=== Records supplied ===
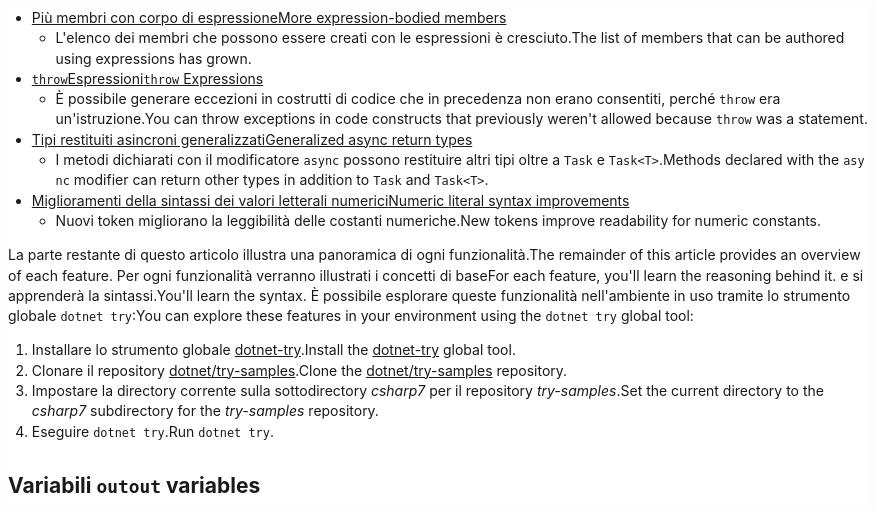 - [<span data-ttu-id="66b34-119">Più membri con corpo di espressione</span><span class="sxs-lookup"><span data-stu-id="66b34-119">More expression-bodied members</span></span>](#more-expression-bodied-members)
  - <span data-ttu-id="66b34-120">L'elenco dei membri che possono essere creati con le espressioni è cresciuto.</span><span class="sxs-lookup"><span data-stu-id="66b34-120">The list of members that can be authored using expressions has grown.</span></span>
- [<span data-ttu-id="66b34-121">`throw`Espressioni</span><span class="sxs-lookup"><span data-stu-id="66b34-121">`throw` Expressions</span></span>](#throw-expressions)
  - <span data-ttu-id="66b34-122">È possibile generare eccezioni in costrutti di codice che in precedenza non erano consentiti, perché `throw` era un'istruzione.</span><span class="sxs-lookup"><span data-stu-id="66b34-122">You can throw exceptions in code constructs that previously weren't allowed because `throw` was a statement.</span></span>
- [<span data-ttu-id="66b34-123">Tipi restituiti asincroni generalizzati</span><span class="sxs-lookup"><span data-stu-id="66b34-123">Generalized async return types</span></span>](#generalized-async-return-types)
  - <span data-ttu-id="66b34-124">I metodi dichiarati con il modificatore `async` possono restituire altri tipi oltre a `Task` e `Task<T>`.</span><span class="sxs-lookup"><span data-stu-id="66b34-124">Methods declared with the `async` modifier can return other types in addition to `Task` and `Task<T>`.</span></span>
- [<span data-ttu-id="66b34-125">Miglioramenti della sintassi dei valori letterali numerici</span><span class="sxs-lookup"><span data-stu-id="66b34-125">Numeric literal syntax improvements</span></span>](#numeric-literal-syntax-improvements)
  - <span data-ttu-id="66b34-126">Nuovi token migliorano la leggibilità delle costanti numeriche.</span><span class="sxs-lookup"><span data-stu-id="66b34-126">New tokens improve readability for numeric constants.</span></span>

<span data-ttu-id="66b34-127">La parte restante di questo articolo illustra una panoramica di ogni funzionalità.</span><span class="sxs-lookup"><span data-stu-id="66b34-127">The remainder of this article provides an overview of each feature.</span></span> <span data-ttu-id="66b34-128">Per ogni funzionalità verranno illustrati i concetti di base</span><span class="sxs-lookup"><span data-stu-id="66b34-128">For each feature, you'll learn the reasoning behind it.</span></span> <span data-ttu-id="66b34-129">e si apprenderà la sintassi.</span><span class="sxs-lookup"><span data-stu-id="66b34-129">You'll learn the syntax.</span></span> <span data-ttu-id="66b34-130">È possibile esplorare queste funzionalità nell'ambiente in uso tramite lo strumento globale `dotnet try`:</span><span class="sxs-lookup"><span data-stu-id="66b34-130">You can explore these features in your environment using the `dotnet try` global tool:</span></span>

1. <span data-ttu-id="66b34-131">Installare lo strumento globale [dotnet-try](https://github.com/dotnet/try/blob/master/README.md#setup).</span><span class="sxs-lookup"><span data-stu-id="66b34-131">Install the [dotnet-try](https://github.com/dotnet/try/blob/master/README.md#setup) global tool.</span></span>
1. <span data-ttu-id="66b34-132">Clonare il repository [dotnet/try-samples](https://github.com/dotnet/try-samples).</span><span class="sxs-lookup"><span data-stu-id="66b34-132">Clone the [dotnet/try-samples](https://github.com/dotnet/try-samples) repository.</span></span>
1. <span data-ttu-id="66b34-133">Impostare la directory corrente sulla sottodirectory *csharp7* per il repository *try-samples*.</span><span class="sxs-lookup"><span data-stu-id="66b34-133">Set the current directory to the *csharp7* subdirectory for the *try-samples* repository.</span></span>
1. <span data-ttu-id="66b34-134">Eseguire `dotnet try`.</span><span class="sxs-lookup"><span data-stu-id="66b34-134">Run `dotnet try`.</span></span>

## <a name="out-variables"></a><span data-ttu-id="66b34-135">Variabili `out`</span><span class="sxs-lookup"><span data-stu-id="66b34-135">`out` variables</span></span>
===
What you need to do:
Would you please filter the lines above and copy every one that includes "dotnet"?

Task result:
<span data-ttu-id="66b34-127">La parte restante di questo articolo illustra una panoramica di ogni funzionalità.</span><span class="sxs-lookup"><span data-stu-id="66b34-127">The remainder of this article provides an overview of each feature.</span></span> <span data-ttu-id="66b34-128">Per ogni funzionalità verranno illustrati i concetti di base</span><span class="sxs-lookup"><span data-stu-id="66b34-128">For each feature, you'll learn the reasoning behind it.</span></span> <span data-ttu-id="66b34-129">e si apprenderà la sintassi.</span><span class="sxs-lookup"><span data-stu-id="66b34-129">You'll learn the syntax.</span></span> <span data-ttu-id="66b34-130">È possibile esplorare queste funzionalità nell'ambiente in uso tramite lo strumento globale `dotnet try`:</span><span class="sxs-lookup"><span data-stu-id="66b34-130">You can explore these features in your environment using the `dotnet try` global tool:</span></span>
1. <span data-ttu-id="66b34-131">Installare lo strumento globale [dotnet-try](https://github.com/dotnet/try/blob/master/README.md#setup).</span><span class="sxs-lookup"><span data-stu-id="66b34-131">Install the [dotnet-try](https://github.com/dotnet/try/blob/master/README.md#setup) global tool.</span></span>
1. <span data-ttu-id="66b34-132">Clonare il repository [dotnet/try-samples](https://github.com/dotnet/try-samples).</span><span class="sxs-lookup"><span data-stu-id="66b34-132">Clone the [dotnet/try-samples](https://github.com/dotnet/try-samples) repository.</span></span>
1. <span data-ttu-id="66b34-134">Eseguire `dotnet try`.</span><span class="sxs-lookup"><span data-stu-id="66b34-134">Run `dotnet try`.</span></span>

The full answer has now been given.